“因为,金色大厅是你的梦想,而看到你站在金色大厅,也是我的梦想。”
作者有话说:
他真的我哭死(。
听说老公一天亏掉4亿刀的枝和:早知道中午不加那块牛排了!
第55章
裴枝和只花了半天就在新家安顿好了。他之前被搬到周阎浮巴黎大平层的私人物品,被一架专供私人的货运飞机打包了过来,在一整套家政班底的服务下,他需要做的就是坐着。
要不说由奢入俭难呢。
翌日清晨。
鸡未鸣,裴枝和已起。
睡不着,根本睡不着。大考前的心情,连落地窗外蓝色的薄雾都看出了隐喻。
早晨七点,这座新古典主义建筑的顶层,就已经起了悠扬沉郁的弓弦之声。昨天安托万给他发了今年新年音乐会的曲目名单,除了固定《拉德茨基》进行曲和《蓝色多瑙河》之外,还从以施特劳斯家族为主体、以齐雷尔、赫尔梅斯伯格等维也纳舞曲作曲家的繁星般的曲库中挑选出了14首
《加速度圆舞曲》,考验乐团弦乐声部及其快速的音阶跑动与整体精确性,可以说是对新首席的试金石。
《激动万分快速波尔卡》,技巧极强,是对“维也纳音色”的终极挑战。
除此之外还有几首曲目是首演,没有前任首席的演绎参考。
虽然今天裴枝和不需要下场排练而只需旁听,他还是起弓,于晨曦中拉奏起了《蓝色多瑙河》片段。
随后用过早饭,八点半,裴枝和换上精心挑选的一身西服,步行前往大厦报道。前天看房子时中介的谄媚历历在目,他特意没佩戴手表,只想以一个低调、谦逊、可以融入集体的形象亮相。

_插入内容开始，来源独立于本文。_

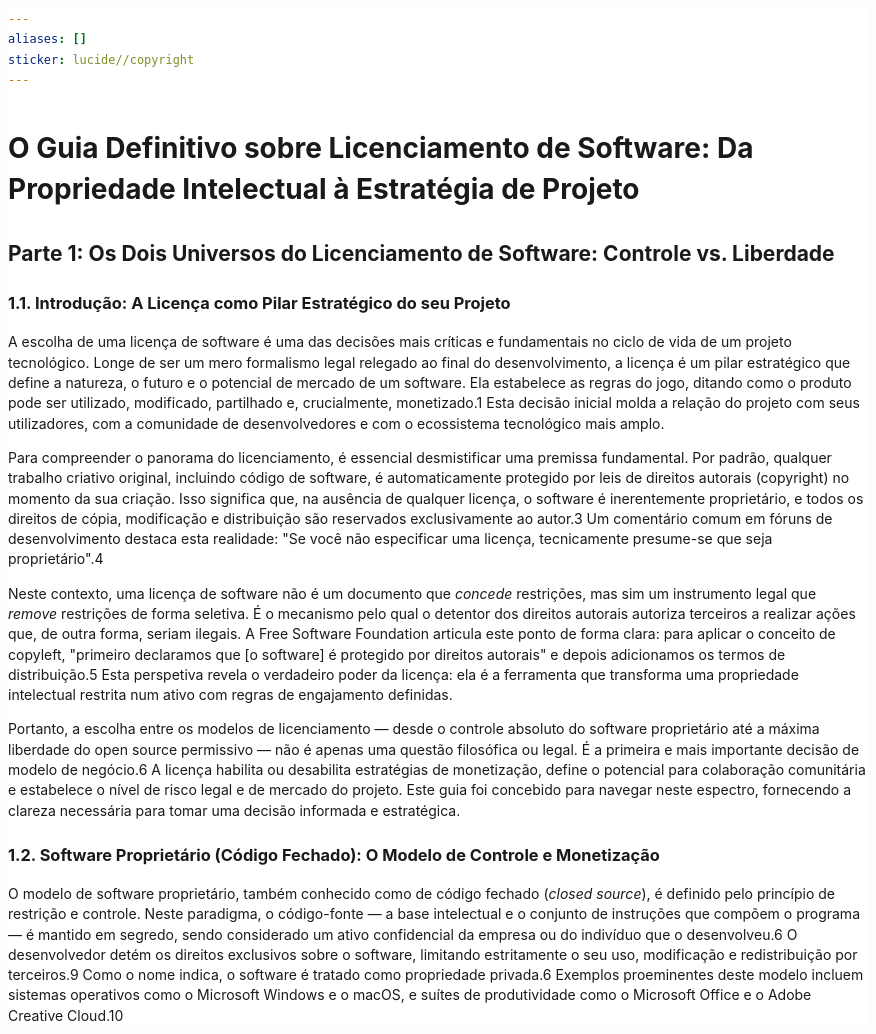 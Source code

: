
 ```yaml
---
aliases: []
sticker: lucide//copyright
---
```

# O Guia Definitivo sobre Licenciamento de Software: Da Propriedade Intelectual à Estratégia de Projeto

## Parte 1: Os Dois Universos do Licenciamento de Software: Controle vs. Liberdade

### 1.1. Introdução: A Licença como Pilar Estratégico do seu Projeto

A escolha de uma licença de software é uma das decisões mais críticas e fundamentais no ciclo de vida de um projeto tecnológico. Longe de ser um mero formalismo legal relegado ao final do desenvolvimento, a licença é um pilar estratégico que define a natureza, o futuro e o potencial de mercado de um software. Ela estabelece as regras do jogo, ditando como o produto pode ser utilizado, modificado, partilhado e, crucialmente, monetizado.1 Esta decisão inicial molda a relação do projeto com seus utilizadores, com a comunidade de desenvolvedores e com o ecossistema tecnológico mais amplo.

Para compreender o panorama do licenciamento, é essencial desmistificar uma premissa fundamental. Por padrão, qualquer trabalho criativo original, incluindo código de software, é automaticamente protegido por leis de direitos autorais (copyright) no momento da sua criação. Isso significa que, na ausência de qualquer licença, o software é inerentemente proprietário, e todos os direitos de cópia, modificação e distribuição são reservados exclusivamente ao autor.3 Um comentário comum em fóruns de desenvolvimento destaca esta realidade: "Se você não especificar uma licença, tecnicamente presume-se que seja proprietário".4

Neste contexto, uma licença de software não é um documento que _concede_ restrições, mas sim um instrumento legal que _remove_ restrições de forma seletiva. É o mecanismo pelo qual o detentor dos direitos autorais autoriza terceiros a realizar ações que, de outra forma, seriam ilegais. A Free Software Foundation articula este ponto de forma clara: para aplicar o conceito de copyleft, "primeiro declaramos que [o software] é protegido por direitos autorais" e depois adicionamos os termos de distribuição.5 Esta perspetiva revela o verdadeiro poder da licença: ela é a ferramenta que transforma uma propriedade intelectual restrita num ativo com regras de engajamento definidas.

Portanto, a escolha entre os modelos de licenciamento — desde o controle absoluto do software proprietário até a máxima liberdade do open source permissivo — não é apenas uma questão filosófica ou legal. É a primeira e mais importante decisão de modelo de negócio.6 A licença habilita ou desabilita estratégias de monetização, define o potencial para colaboração comunitária e estabelece o nível de risco legal e de mercado do projeto. Este guia foi concebido para navegar neste espectro, fornecendo a clareza necessária para tomar uma decisão informada e estratégica.

### 1.2. Software Proprietário (Código Fechado): O Modelo de Controle e Monetização

O modelo de software proprietário, também conhecido como de código fechado (_closed source_), é definido pelo princípio de restrição e controle. Neste paradigma, o código-fonte — a base intelectual e o conjunto de instruções que compõem o programa — é mantido em segredo, sendo considerado um ativo confidencial da empresa ou do indivíduo que o desenvolveu.6 O desenvolvedor detém os direitos exclusivos sobre o software, limitando estritamente o seu uso, modificação e redistribuição por terceiros.9 Como o nome indica, o software é tratado como propriedade privada.6 Exemplos proeminentes deste modelo incluem sistemas operativos como o Microsoft Windows e o macOS, e suítes de produtividade como o Microsoft Office e o Adobe Creative Cloud.10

安托万约的是早上九点半带他参观及认识各关键人物,裴枝和提前抵达,在楼下买了杯咖啡。已有不少提着器乐箱盒的人进入楼里,有的经过他身边目不斜视,有的则在他经过时侧目而视,但无一例外的,没人和他打招呼。
裴枝和没有去排练厅,而是在铺着暗红色地毯的环形走廊里慢慢溜达,目光掠过墙上历任指挥和首席的肖像,经过埃夫根尼时,他驻足许久。
走廊里的声音极富有层次。时而是某个房间里传来的单簧管,时而是另一侧传来的低音提琴,也能听到某一声部首席在拆弓法。

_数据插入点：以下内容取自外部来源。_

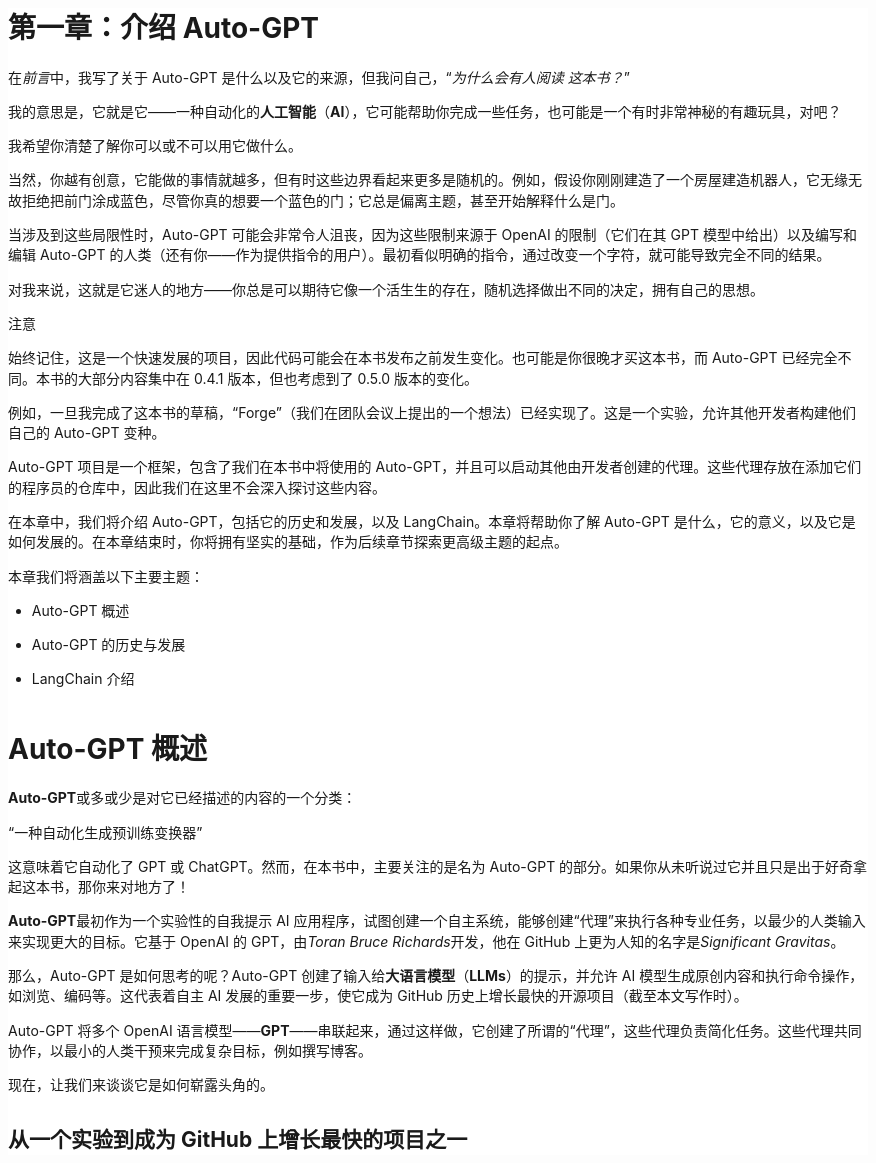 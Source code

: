 

# 第一章：介绍 Auto-GPT

在*前言*中，我写了关于 Auto-GPT 是什么以及它的来源，但我问自己，“*为什么会有人阅读* *这本书？*”

我的意思是，它就是它——一种自动化的**人工智能**（**AI**），它可能帮助你完成一些任务，也可能是一个有时非常神秘的有趣玩具，对吧？

我希望你清楚了解你可以或不可以用它做什么。

当然，你越有创意，它能做的事情就越多，但有时这些边界看起来更多是随机的。例如，假设你刚刚建造了一个房屋建造机器人，它无缘无故拒绝把前门涂成蓝色，尽管你真的想要一个蓝色的门；它总是偏离主题，甚至开始解释什么是门。

当涉及到这些局限性时，Auto-GPT 可能会非常令人沮丧，因为这些限制来源于 OpenAI 的限制（它们在其 GPT 模型中给出）以及编写和编辑 Auto-GPT 的人类（还有你——作为提供指令的用户）。最初看似明确的指令，通过改变一个字符，就可能导致完全不同的结果。

对我来说，这就是它迷人的地方——你总是可以期待它像一个活生生的存在，随机选择做出不同的决定，拥有自己的思想。

注意

始终记住，这是一个快速发展的项目，因此代码可能会在本书发布之前发生变化。也可能是你很晚才买这本书，而 Auto-GPT 已经完全不同。本书的大部分内容集中在 0.4.1 版本，但也考虑到了 0.5.0 版本的变化。

例如，一旦我完成了这本书的草稿，“Forge”（我们在团队会议上提出的一个想法）已经实现了。这是一个实验，允许其他开发者构建他们自己的 Auto-GPT 变种。

Auto-GPT 项目是一个框架，包含了我们在本书中将使用的 Auto-GPT，并且可以启动其他由开发者创建的代理。这些代理存放在添加它们的程序员的仓库中，因此我们在这里不会深入探讨这些内容。

在本章中，我们将介绍 Auto-GPT，包括它的历史和发展，以及 LangChain。本章将帮助你了解 Auto-GPT 是什么，它的意义，以及它是如何发展的。在本章结束时，你将拥有坚实的基础，作为后续章节探索更高级主题的起点。

本章我们将涵盖以下主要主题：

+   Auto-GPT 概述

+   Auto-GPT 的历史与发展

+   LangChain 介绍

# Auto-GPT 概述

**Auto-GPT**或多或少是对它已经描述的内容的一个分类：

“一种自动化生成预训练变换器”

这意味着它自动化了 GPT 或 ChatGPT。然而，在本书中，主要关注的是名为 Auto-GPT 的部分。如果你从未听说过它并且只是出于好奇拿起这本书，那你来对地方了！

**Auto-GPT**最初作为一个实验性的自我提示 AI 应用程序，试图创建一个自主系统，能够创建“代理”来执行各种专业任务，以最少的人类输入来实现更大的目标。它基于 OpenAI 的 GPT，由*Toran Bruce Richards*开发，他在 GitHub 上更为人知的名字是*Significant Gravitas*。

那么，Auto-GPT 是如何思考的呢？Auto-GPT 创建了输入给**大语言模型**（**LLMs**）的提示，并允许 AI 模型生成原创内容和执行命令操作，如浏览、编码等。这代表着自主 AI 发展的重要一步，使它成为 GitHub 历史上增长最快的开源项目（截至本文写作时）。

Auto-GPT 将多个 OpenAI 语言模型——**GPT**——串联起来，通过这样做，它创建了所谓的“代理”，这些代理负责简化任务。这些代理共同协作，以最小的人类干预来完成复杂目标，例如撰写博客。

现在，让我们来谈谈它是如何崭露头角的。

## 从一个实验到成为 GitHub 上增长最快的项目之一
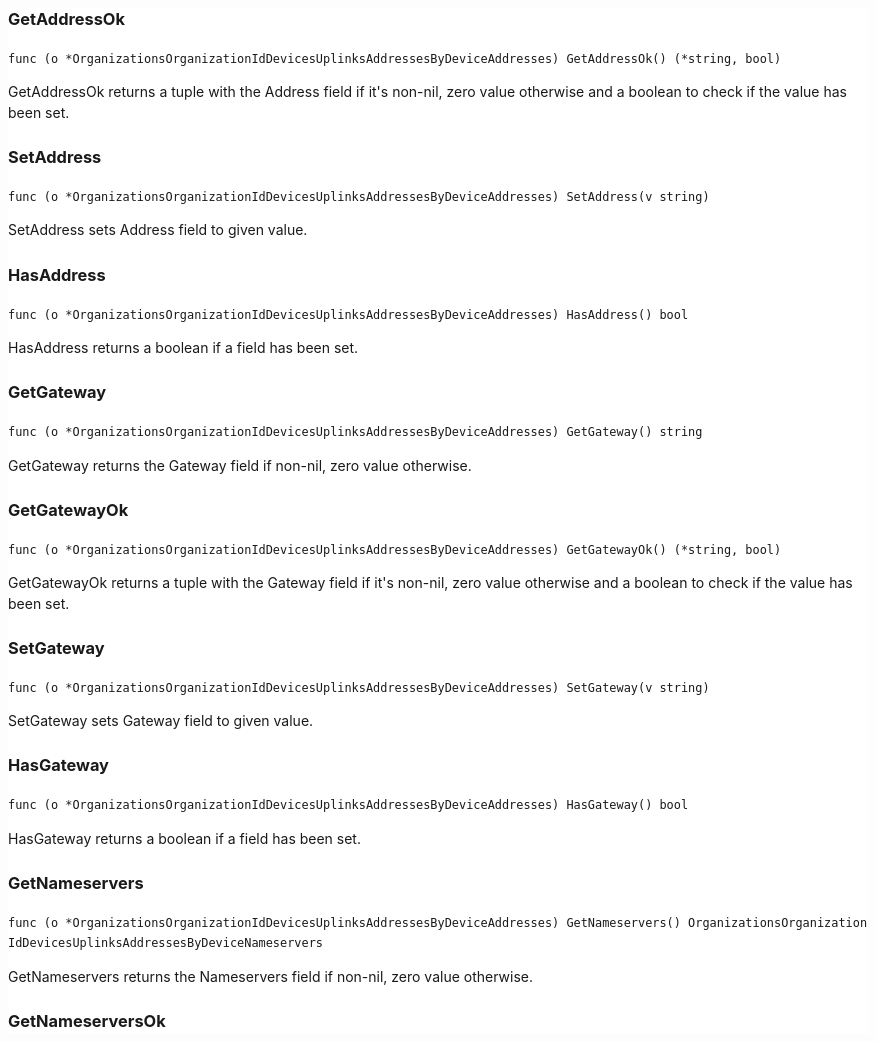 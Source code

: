 ### GetAddressOk

`func (o *OrganizationsOrganizationIdDevicesUplinksAddressesByDeviceAddresses) GetAddressOk() (*string, bool)`

GetAddressOk returns a tuple with the Address field if it's non-nil, zero value otherwise
and a boolean to check if the value has been set.

### SetAddress

`func (o *OrganizationsOrganizationIdDevicesUplinksAddressesByDeviceAddresses) SetAddress(v string)`

SetAddress sets Address field to given value.

### HasAddress

`func (o *OrganizationsOrganizationIdDevicesUplinksAddressesByDeviceAddresses) HasAddress() bool`

HasAddress returns a boolean if a field has been set.

### GetGateway

`func (o *OrganizationsOrganizationIdDevicesUplinksAddressesByDeviceAddresses) GetGateway() string`

GetGateway returns the Gateway field if non-nil, zero value otherwise.

### GetGatewayOk

`func (o *OrganizationsOrganizationIdDevicesUplinksAddressesByDeviceAddresses) GetGatewayOk() (*string, bool)`

GetGatewayOk returns a tuple with the Gateway field if it's non-nil, zero value otherwise
and a boolean to check if the value has been set.

### SetGateway

`func (o *OrganizationsOrganizationIdDevicesUplinksAddressesByDeviceAddresses) SetGateway(v string)`

SetGateway sets Gateway field to given value.

### HasGateway

`func (o *OrganizationsOrganizationIdDevicesUplinksAddressesByDeviceAddresses) HasGateway() bool`

HasGateway returns a boolean if a field has been set.

### GetNameservers

`func (o *OrganizationsOrganizationIdDevicesUplinksAddressesByDeviceAddresses) GetNameservers() OrganizationsOrganizationIdDevicesUplinksAddressesByDeviceNameservers`

GetNameservers returns the Nameservers field if non-nil, zero value otherwise.

### GetNameserversOk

看来,虽然正式排练是十点开始,但这些人已陆续抵达了并进入状态。
裴枝和没有贸然进入任何声部的房间,直到安托万像个接幼儿园小朋友的家长似的将他从走廊上接走。
“放轻松,今天只是随团旁听。”安托万还以为他紧张。
裴枝和握着咖啡纸杯,问:“需要当哑巴么?”
安托万一愣,耐人寻味地笑道:“需要,不管你今天是不是听出了点什么。”
参观完一圈,安托万做主,正式将他带进排练厅。指挥汉斯·迈尔还没到场,乐团正在助理指挥下进行片段练习。
他的进入,宛如透明。各声部无任何停滞,也没人过来打招呼。
小道消息在网上掀起的舆论已经有了些势头,他们不少人都被家人关照过问了这一变动是否属实。一些微妙的民族情感和优越感,在琴弦的拨弄下扬起了尘埃。
不知出于什么原因,安托万也没把大家叫过来跟他见面,理由是反正大家都认识他。
“至于他们,你肯定会在这半天里认识全的。”安托万打趣。
裴枝和笑了笑:“我每年都坐在台下,这里的每一位我都认识。”
安托万一愣,目光变得复杂。无疑,他很沉得住气,因为此前他从未提过。
裴枝和自在地将大衣挂到椅背,在最后一排角落坐下。这里视野全面。
不少在暗地里偷偷打量他的团员发现,这个年仅二十二岁,以心高气高、古怪和刻薄著称的年轻人,两眼和神情上都不见轻佻,反而沉静明亮。
裴枝和虽然从事着一份象牙塔里的职业,但他并非不会看人。相反,在裴家长大的他,早就锻炼出了一身快速识别权力结构和生态位的本领。
比如,卢卡斯·穆勒,此刻正非常自然地坐在第一首席的谱台后,给弦乐定音。虽然已有新的首席,但他的姿态气度,可以说是当仁不让。
他的定音过程稍显冗长,不知道是技术风格如此,还是在享受这份仪式性权力。
偶尔的,他会回头与中提琴首席安娜说笑,目光会扫过裴枝和,但根扫过一张空椅子没什么区别。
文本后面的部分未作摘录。